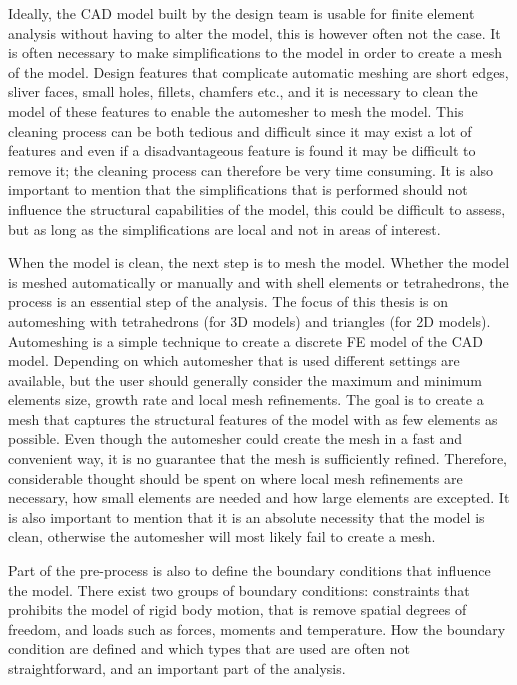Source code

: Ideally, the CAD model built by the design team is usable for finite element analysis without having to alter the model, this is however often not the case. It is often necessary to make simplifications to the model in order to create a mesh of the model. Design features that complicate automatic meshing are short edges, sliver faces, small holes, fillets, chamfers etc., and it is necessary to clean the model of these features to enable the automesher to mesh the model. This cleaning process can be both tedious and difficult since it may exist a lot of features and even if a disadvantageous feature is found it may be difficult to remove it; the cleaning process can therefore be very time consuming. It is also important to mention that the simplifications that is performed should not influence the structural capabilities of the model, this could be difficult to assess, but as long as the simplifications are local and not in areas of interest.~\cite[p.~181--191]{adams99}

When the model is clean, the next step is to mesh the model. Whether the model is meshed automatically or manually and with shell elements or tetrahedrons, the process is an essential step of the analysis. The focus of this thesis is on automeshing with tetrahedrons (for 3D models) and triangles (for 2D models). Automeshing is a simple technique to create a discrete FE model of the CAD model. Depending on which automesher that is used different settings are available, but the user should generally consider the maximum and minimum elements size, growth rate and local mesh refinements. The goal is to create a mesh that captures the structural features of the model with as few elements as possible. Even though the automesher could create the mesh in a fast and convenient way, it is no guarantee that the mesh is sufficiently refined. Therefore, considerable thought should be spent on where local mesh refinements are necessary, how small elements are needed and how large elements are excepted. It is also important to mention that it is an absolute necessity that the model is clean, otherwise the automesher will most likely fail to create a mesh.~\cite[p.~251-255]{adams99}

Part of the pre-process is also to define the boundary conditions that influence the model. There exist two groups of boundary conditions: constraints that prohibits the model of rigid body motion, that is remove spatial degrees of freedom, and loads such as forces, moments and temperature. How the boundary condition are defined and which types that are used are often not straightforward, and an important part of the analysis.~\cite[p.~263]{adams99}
---
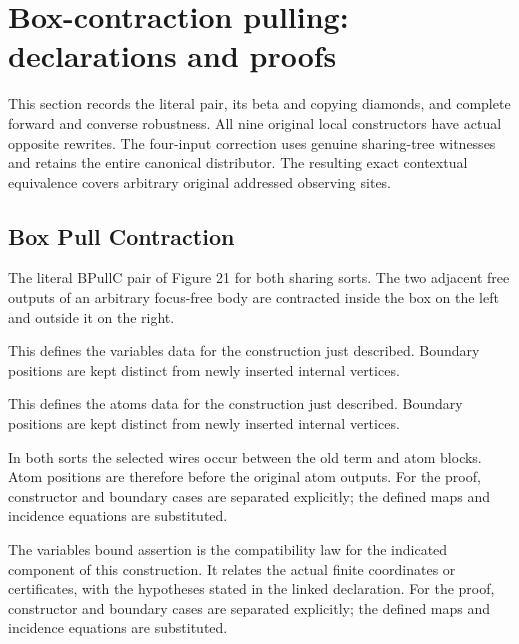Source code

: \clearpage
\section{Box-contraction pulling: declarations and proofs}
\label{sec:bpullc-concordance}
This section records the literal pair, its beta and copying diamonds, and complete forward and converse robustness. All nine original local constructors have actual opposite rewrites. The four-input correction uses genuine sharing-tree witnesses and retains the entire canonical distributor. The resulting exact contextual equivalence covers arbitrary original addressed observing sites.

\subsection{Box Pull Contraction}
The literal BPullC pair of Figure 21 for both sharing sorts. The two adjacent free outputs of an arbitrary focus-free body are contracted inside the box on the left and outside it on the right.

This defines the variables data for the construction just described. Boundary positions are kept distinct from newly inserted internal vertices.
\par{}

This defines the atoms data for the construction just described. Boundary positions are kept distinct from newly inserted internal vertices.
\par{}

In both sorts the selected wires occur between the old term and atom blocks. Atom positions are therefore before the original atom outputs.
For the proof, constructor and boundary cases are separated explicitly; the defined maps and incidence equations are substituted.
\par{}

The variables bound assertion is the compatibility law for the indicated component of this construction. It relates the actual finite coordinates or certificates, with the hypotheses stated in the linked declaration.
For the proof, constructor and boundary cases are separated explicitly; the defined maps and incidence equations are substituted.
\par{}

PROBLEM DETAILS. Identify the lines of the data that contain the word "internal". Copy each of them.

WRITTEN RESPONSE.
This defines the variables data for the construction just described. Boundary positions are kept distinct from newly inserted internal vertices.
This defines the atoms data for the construction just described. Boundary positions are kept distinct from newly inserted internal vertices.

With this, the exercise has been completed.